A nullable column can always be extracted to a separate table with a non-nullable column and a foreign key. If you left-join this back with the base table, you will get the nulls again for the missing values. So to me it seem nicely symmetrical to use the same kind of NULL value.


I'd check to see if y.a IS NULL in that situation. I'm sure there are cases where it matters, but most of the time for me the difference between "there's a row in y, but the value is NULL" and "there's no row in y, the value is NULL" is irrelevant. I can't think of a time when that distinction has been important, and I'm working on a project converting thousands of complex SQL queries.

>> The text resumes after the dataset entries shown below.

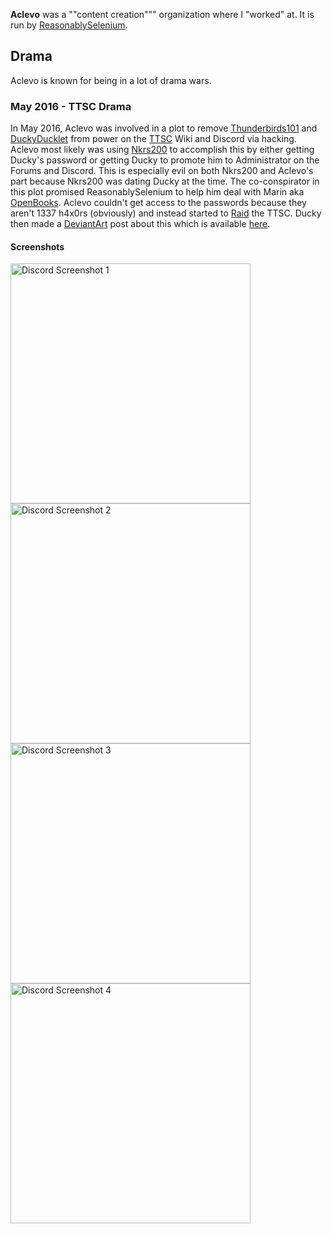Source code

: **Aclevo** was a ""content creation""" organization where I "worked" at. It is run by [ReasonablySelenium](?ReasonablySelenium).

## Drama
Aclevo is known for being in a lot of drama wars.

### May 2016 - TTSC Drama
In May 2016, Aclevo was involved in a plot to remove [Thunderbirds101](?Thunderbirds101) and [DuckyDucklet](?DuckyDucklet) from power on the [TTSC](?TTSC) Wiki and Discord via hacking.
Aclevo most likely was using [Nkrs200](?Nkrs200) to accomplish this by either getting Ducky's password or getting Ducky to promote him to Administrator on the Forums and Discord.
This is especially evil on both Nkrs200 and Aclevo's part because Nkrs200 was dating Ducky at the time.
The co-conspirator in this plot promised ReasonablySelenium to help him deal with Marin aka [OpenBooks](?OpenBooks).
Aclevo couldn't get access to the passwords because they aren't 1337 h4x0rs (obviously) and instead started to [Raid](?Raid) the TTSC.
Ducky then made a [DeviantArt](?DeviantArt) post about this which is available [here](http://archive.is/aV0wb).

#### Screenshots
<img src="https://kek.gg/i/5bs-sB.png" alt="Discord Screenshot 1" style="height:4in;width:4in">
<img src="https://kek.gg/i/5_CFQX.jpeg" alt="Discord Screenshot 2" style="height:4in;width:4in">
<img src="https://kek.gg/i/7DLWhc.jpeg" alt="Discord Screenshot 3" style="height:4in;width:4in">
<img src="https://kek.gg/i/6gK6j3.png" alt="Discord Screenshot 4" style="height:4in;width:4in">
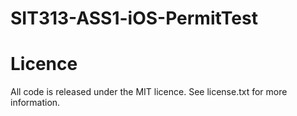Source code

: # SIT313-ASS1-iOS-PermitTest

# Licence
All code is released under the MIT licence. See license.txt for more information.
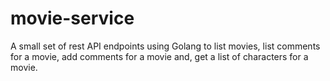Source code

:# movie-service
A small set of rest API endpoints using Golang to list movies, list comments for a movie, add comments for a movie and, get a list of characters for a movie.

The thing that really bugs me about NULL is the default assumptions - 99.9% of the time I want NULL in a string context to be the empty string and NULL in a numeric context to be 0, but I have to use ISNULL or COALESCE to get that. I wish it were the other way round where NULL is treated as '' or 0 by default, but I can do something special if I really want to test for NULL'ness.


Interesting, we must work with really different data/queries.

I've come up against the distinction lots of times (and yes have to retrieve additional fields in order to address it), while I don't ever want to confuse 0 with NULL. Tons of things are legitimately zero but crucially non-null, like an inventory count. (Empty strings, on the other hand, do seem much more interchangeable with NULL in probably the vast majority of contexts.)


'' is NULL in Oracle. People complain about it, and it always seemed a little weird to me.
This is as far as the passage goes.